Opponents aren’t against leaseholders
Those of us who have opposing views regarding industrial wind farms are not attacking potential lease owners. You have the wrong point! We are not against any family who want to protect their future for themselves or their children.
Tipton County has one wind farm completed with four more to go. This is frustrating to deal with because it has created a huge separation in the county. The separation occurs between those people holding those precious leases, along with the very wealthy companies, vs. the neighbors and small communities that are impacted by the turbines.

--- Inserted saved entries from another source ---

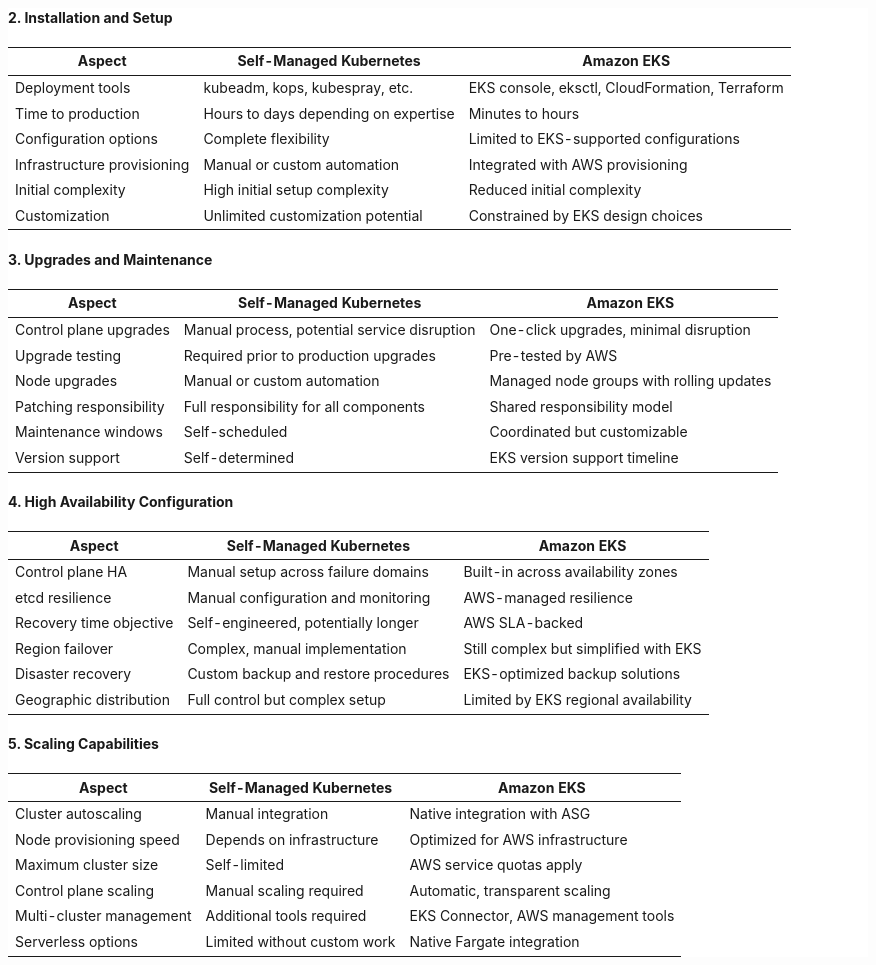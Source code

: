 #### 2. Installation and Setup

| Aspect | Self-Managed Kubernetes | Amazon EKS |
|--------|-------------------------|------------|
| Deployment tools | kubeadm, kops, kubespray, etc. | EKS console, eksctl, CloudFormation, Terraform |
| Time to production | Hours to days depending on expertise | Minutes to hours |
| Configuration options | Complete flexibility | Limited to EKS-supported configurations |
| Infrastructure provisioning | Manual or custom automation | Integrated with AWS provisioning |
| Initial complexity | High initial setup complexity | Reduced initial complexity |
| Customization | Unlimited customization potential | Constrained by EKS design choices |

#### 3. Upgrades and Maintenance

| Aspect | Self-Managed Kubernetes | Amazon EKS |
|--------|-------------------------|------------|
| Control plane upgrades | Manual process, potential service disruption | One-click upgrades, minimal disruption |
| Upgrade testing | Required prior to production upgrades | Pre-tested by AWS |
| Node upgrades | Manual or custom automation | Managed node groups with rolling updates |
| Patching responsibility | Full responsibility for all components | Shared responsibility model |
| Maintenance windows | Self-scheduled | Coordinated but customizable |
| Version support | Self-determined | EKS version support timeline |

#### 4. High Availability Configuration

| Aspect | Self-Managed Kubernetes | Amazon EKS |
|--------|-------------------------|------------|
| Control plane HA | Manual setup across failure domains | Built-in across availability zones |
| etcd resilience | Manual configuration and monitoring | AWS-managed resilience |
| Recovery time objective | Self-engineered, potentially longer | AWS SLA-backed |
| Region failover | Complex, manual implementation | Still complex but simplified with EKS |
| Disaster recovery | Custom backup and restore procedures | EKS-optimized backup solutions |
| Geographic distribution | Full control but complex setup | Limited by EKS regional availability |

#### 5. Scaling Capabilities

| Aspect | Self-Managed Kubernetes | Amazon EKS |
|--------|-------------------------|------------|
| Cluster autoscaling | Manual integration | Native integration with ASG |
| Node provisioning speed | Depends on infrastructure | Optimized for AWS infrastructure |
| Maximum cluster size | Self-limited | AWS service quotas apply |
| Control plane scaling | Manual scaling required | Automatic, transparent scaling |
| Multi-cluster management | Additional tools required | EKS Connector, AWS management tools |
| Serverless options | Limited without custom work | Native Fargate integration |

Our first knowledge of these things going up in our county was only a couple of months ago. We were shocked to see them in eastern Tipton County. We saw an article in the Kokomo Tribune and decided it would be beneficial for us to attend the meeting that was held in December at Tri-Central High School.

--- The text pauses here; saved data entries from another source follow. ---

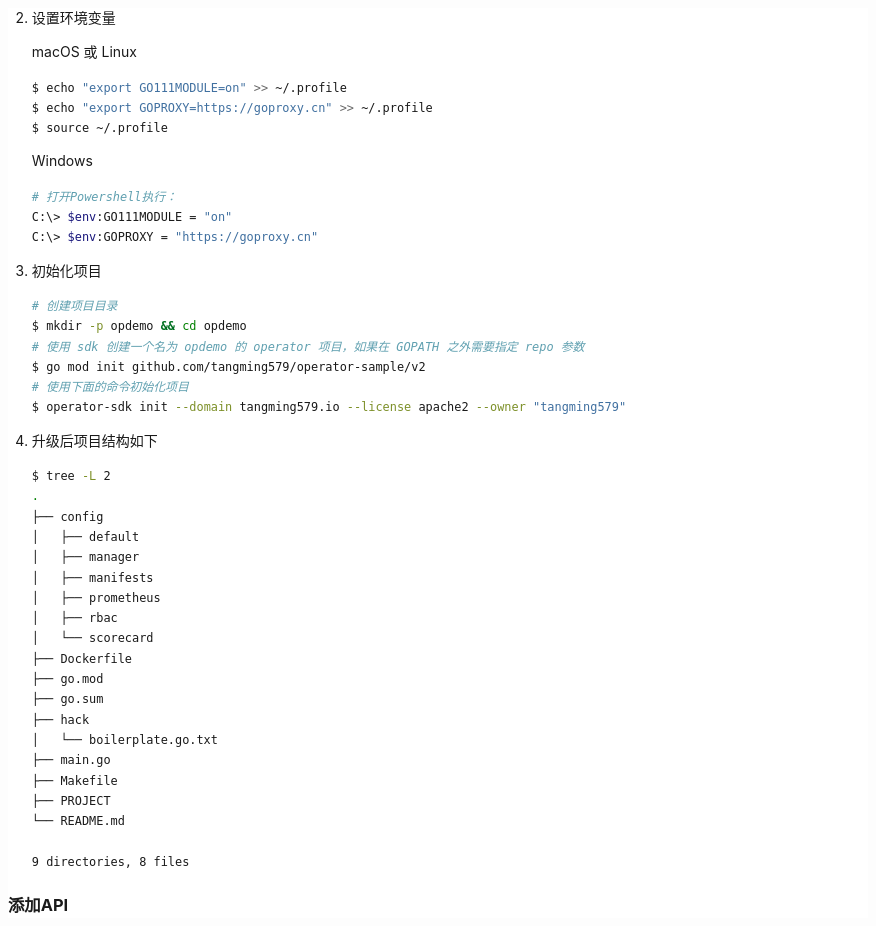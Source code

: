 2. 设置环境变量

   macOS 或 Linux

   ```sh
   $ echo "export GO111MODULE=on" >> ~/.profile
   $ echo "export GOPROXY=https://goproxy.cn" >> ~/.profile
   $ source ~/.profile
   ```

   Windows 

   ```sh
   # 打开Powershell执行：
   C:\> $env:GO111MODULE = "on"
   C:\> $env:GOPROXY = "https://goproxy.cn"
   ```

3. 初始化项目

   ```sh
   # 创建项目目录
   $ mkdir -p opdemo && cd opdemo
   # 使用 sdk 创建一个名为 opdemo 的 operator 项目，如果在 GOPATH 之外需要指定 repo 参数
   $ go mod init github.com/tangming579/operator-sample/v2
   # 使用下面的命令初始化项目
   $ operator-sdk init --domain tangming579.io --license apache2 --owner "tangming579"
   ```

4. 升级后项目结构如下

   ```sh
   $ tree -L 2
   .
   ├── config
   │   ├── default
   │   ├── manager
   │   ├── manifests
   │   ├── prometheus
   │   ├── rbac
   │   └── scorecard
   ├── Dockerfile
   ├── go.mod
   ├── go.sum
   ├── hack
   │   └── boilerplate.go.txt
   ├── main.go
   ├── Makefile
   ├── PROJECT
   └── README.md
   
   9 directories, 8 files
   ```

### 添加API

Here is a list of concerns that should be researched: Shadow flicker, setback distances, noise impact, low-frequency and infrasound impact, aesthetics, accidents, fires, wildlife impact, health issues including wind turbine syndrome, property values, ice throw, insurance rates, tax benefits, responsibility for removal of turbines and ability of LifeLine helicopters to service wind farm locations.
All of these wind farms are approved with just the companies and the farm lease individuals. It has taken place without surrounding neighbors being aware of it most of the time, unless their neighbors are also farmers. We have a map of our wind turbine farm going up in our area, and from what it looks like to us, almost every farmer has at least one lease.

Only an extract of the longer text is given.